PIERO DORAZIO (1927 – 2005)

l’intenso interesse verso una espressività astratta è presente in Dorazio fin dai primi esordi del suo percorso artistico, soprattutto grazie all’incontro ancora giovanissimo con le opere di Cézanne o Balla. Nella Roma dell’immediato dopoguerra, tra le giovani generazioni era diffusa la volontà di archiviare un’idea della rappresentazione vista come filtro delle pulsioni psicologiche, culturali e sociali dell’uomo. La vocazione ingannevole e spesso retorica a cui il realismo si era prestato determinò in molti artisti il desiderio di scoprire una nuova semplicità; sorgeva la volontà di costruire un”espressività fondata sull’uso e l’osservazione di elementi primari. Allontanandosi da ogni naturalismo, l’obiettivo diventava quello di esplorare i processi della percezione, per un viaggio alla radici dell’arte in cui i protagonisti diventano i segni, le forme, i colori.

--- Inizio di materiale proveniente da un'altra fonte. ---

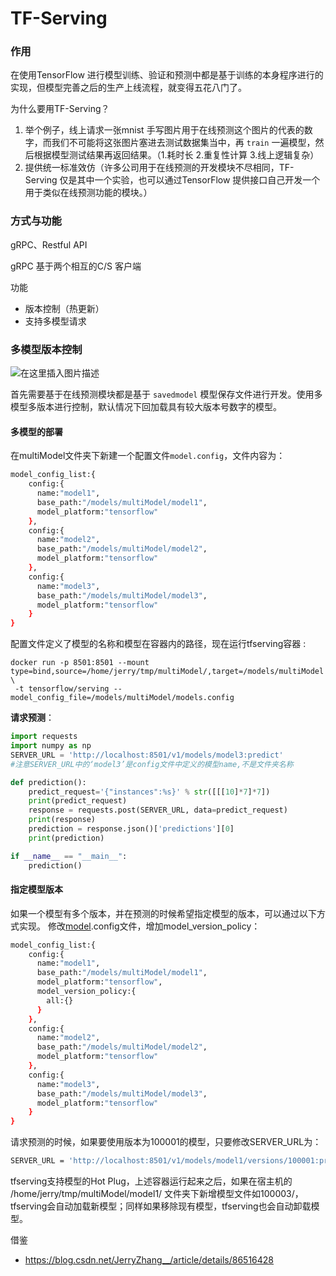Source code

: # TF-Serving



### 作用

在使用TensorFlow 进行模型训练、验证和预测中都是基于训练的本身程序进行的实现，但模型完善之后的生产上线流程，就变得五花八门了。

为什么要用TF-Serving？

1. 举个例子，线上请求一张mnist 手写图片用于在线预测这个图片的代表的数字，而我们不可能将这张图片塞进去测试数据集当中，再 `train` 一遍模型，然后根据模型测试结果再返回结果。（1.耗时长 2.重复性计算 3.线上逻辑复杂）
2. 提供统一标准效仿（许多公司用于在线预测的开发模块不尽相同，TF-Serving 仅是其中一个实验，也可以通过TensorFlow 提供接口自己开发一个用于类似在线预测功能的模块。）

### 方式与功能

gRPC、Restful API

gRPC 基于两个相互的C/S 客户端



功能

- 版本控制（热更新）
- 支持多模型请求



### 多模型版本控制

![在这里插入图片描述](https://img-blog.csdnimg.cn/20190116225421294.png?x-oss-process=image/watermark,type_ZmFuZ3poZW5naGVpdGk,shadow_10,text_aHR0cHM6Ly9ibG9nLmNzZG4ubmV0L0plcnJ5WmhhbmdfXw==,size_16,color_FFFFFF,t_70)

首先需要基于在线预测模块都是基于 `savedmodel` 模型保存文件进行开发。使用多模型多版本进行控制，默认情况下回加载具有较大版本号数字的模型。

#### 多模型的部署

在multiModel文件夹下新建一个配置文件`model.config`，文件内容为：

```sh
model_config_list:{
    config:{
      name:"model1",
      base_path:"/models/multiModel/model1",
      model_platform:"tensorflow"
    },
    config:{
      name:"model2",
      base_path:"/models/multiModel/model2",
      model_platform:"tensorflow"
    },
    config:{
      name:"model3",
      base_path:"/models/multiModel/model3",
      model_platform:"tensorflow"
    } 
}

```

配置文件定义了模型的名称和模型在容器内的路径，现在运行tfserving容器 :

```shell
docker run -p 8501:8501 --mount type=bind,source=/home/jerry/tmp/multiModel/,target=/models/multiModel \
 -t tensorflow/serving --model_config_file=/models/multiModel/models.config
```

**请求预测**：

```python
import requests 
import numpy as np 
SERVER_URL = 'http://localhost:8501/v1/models/model3:predict'  
#注意SERVER_URL中的‘model3’是config文件中定义的模型name,不是文件夹名称

def prediction(): 
    predict_request='{"instances":%s}' % str([[[10]*7]*7]) 
    print(predict_request) 
    response = requests.post(SERVER_URL, data=predict_request) 
    print(response)
    prediction = response.json()['predictions'][0] 
    print(prediction) 

if __name__ == "__main__": 
    prediction()
```



#### 指定模型版本

如果一个模型有多个版本，并在预测的时候希望指定模型的版本，可以通过以下方式实现。
修改[model](https://so.csdn.net/so/search?q=model&spm=1001.2101.3001.7020).config文件，增加model_version_policy：

```sh
model_config_list:{
    config:{
      name:"model1",
      base_path:"/models/multiModel/model1",
      model_platform:"tensorflow",
      model_version_policy:{
        all:{}
      }
    },
    config:{
      name:"model2",
      base_path:"/models/multiModel/model2",
      model_platform:"tensorflow"
    },
    config:{
      name:"model3",
      base_path:"/models/multiModel/model3",
      model_platform:"tensorflow"
    } 
}
```

请求预测的时候，如果要使用版本为100001的模型，只要修改SERVER_URL为：

```sh
SERVER_URL = 'http://localhost:8501/v1/models/model1/versions/100001:predict' 
```

tfserving支持模型的Hot Plug，上述容器运行起来之后，如果在宿主机的 /home/jerry/tmp/multiModel/model1/ 文件夹下新增模型文件如100003/，tfserving会自动加载新模型；同样如果移除现有模型，tfserving也会自动卸载模型。



借鉴

- https://blog.csdn.net/JerryZhang__/article/details/86516428



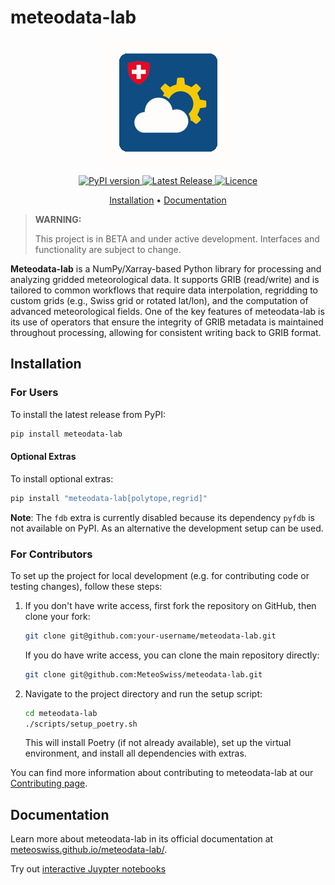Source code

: # meteodata-lab

<p align="center">
    <picture>
        <img src="https://raw.githubusercontent.com/MeteoSwiss/meteodata-lab/main/docs/assets/meteodata-lab_logo.gif"
            style="max-height: 200px; height: auto; width: auto;"
            alt="Animated logo">
    </picture>
</p>
<p align="center">
    <a href="https://pypi.org/project/meteodata-lab/">
    <img src="https://img.shields.io/pypi/v/meteodata-lab.svg?color=ff69b4" alt="PyPI version">
    </a>
    <a href="https://github.com/meteoswiss/meteodata-lab/releases">
    <img src="https://img.shields.io/github/v/release/meteoswiss/meteodata-lab?color=purple&label=Release" alt="Latest Release">
    </a>
    <a href="https://opensource.org/licenses/mit">
    <img src="https://img.shields.io/badge/licence-MIT-blue.svg" alt="Licence">
    </a>
</p>

<p align="center">
    <a href="#installation">Installation</a> •
    <a href="https://meteoswiss.github.io/meteodata-lab/">Documentation</a>
</p>

> **WARNING:**
>
> This project is in BETA and under active development. Interfaces and functionality are subject to change.

**Meteodata-lab** is a NumPy/Xarray-based Python library for processing and analyzing gridded meteorological data. It supports GRIB (read/write) and is tailored to common workflows that require data interpolation, regridding to custom grids (e.g., Swiss grid or rotated lat/lon), and the computation of advanced meteorological fields. One of the key features of meteodata-lab is its use of operators that ensure the integrity of GRIB metadata is maintained throughout processing, allowing for consistent writing back to GRIB format.

## Installation


### For Users

To install the latest release from PyPI:

```bash
pip install meteodata-lab
```
#### Optional Extras
To install optional extras:
```bash
pip install "meteodata-lab[polytope,regrid]"
```
**Note**: The `fdb` extra is currently disabled because its dependency `pyfdb` is not available on PyPI. As an alternative the development setup can be used.

### For Contributors
To set up the project for local development (e.g. for contributing code or testing changes), follow these steps:
1. If you don't have write access, first fork the repository on GitHub, then clone your fork:
    ```bash
    git clone git@github.com:your-username/meteodata-lab.git
    ```
    If you do have write access, you can clone the main repository directly:
    ```bash
    git clone git@github.com:MeteoSwiss/meteodata-lab.git
    ```
2. Navigate to the project directory and run the setup script:
    ```bash
    cd meteodata-lab
    ./scripts/setup_poetry.sh
    ```
    This will install Poetry (if not already available), set up the virtual environment, and install all dependencies with extras.


You can find more information about contributing to meteodata-lab at our [Contributing page](https://meteoswiss.github.io/meteodata-lab/contributing.html).

## Documentation

Learn more about meteodata-lab in its official documentation at [meteoswiss.github.io/meteodata-lab/](https://meteoswiss.github.io/meteodata-lab/).

Try out [interactive Juypter notebooks](https://github.com/MeteoSwiss/opendata-nwp-demos)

Insieme ad altri compagni di ricerca come Achille Perilli, Giulio Turcato, Mino Guerrini, lo scultore Pietro Consagra, l’architetto Carlo Aymonino, il maestro Dorazio si forma e dà vita a gruppi, esposizioni ed iniziative che poi gli apriranno la strada ad un contesto più internazionale. Fruttuosi saranno i suoi soggiorni negli Stati Uniti e in numerose capitali europee dove avrà l’opportunità di costruire strette relazioni con artisti del calibro di Klein, Rothko, Pollock, de Kooning e tanti altri.

La cifra stilistica di Dorazio appare tutta tesa alla costruzione di una vibrante valorizzazione della superficie pittorica, ottenuta generando combinazioni di reticoli cromatici che sovrapponendosi innescano processi di tensione ottica e spaziale. 

Il suo lavorare sulle trame apre ad una poetica dove il tema della composizione diventa centrale, perché ogni soggetto pittorico è il risultato di un sapiente lavoro combinatorio tra segni nei loro differenti orientamenti e colori nei loro molteplici accostamenti tonali. Si tratta di uno straordinario percorso che traendo origine nel divisionismo di fine ‘800 giunge a maturazione appropriandosi pienamente del cinematismo che i processi di quadricromia offrono all’occhio.

Fondamentale nel suo percorso sarà l’incontro con la città di Tobi, iniziato a metà degli anni ’70 con l’incarico di dirigere la Scuola per la Ceramica Moderna e consolidato poi con il suo definitivo stabilirsi nel vicino eremo di 

Canonica da lui ristrutturato e convertito in proprio atelier. Qui, circondato dalla bellezza delle colline umbre, darà il via ad un intenso e duraturo lavoro di ricerca con le fornaci del distretto imolese, si pensi alla famosa serie dei piatti a rigature policrome sotto smalto o alle sculture a elementi smaltati componibili delle torri di Babele.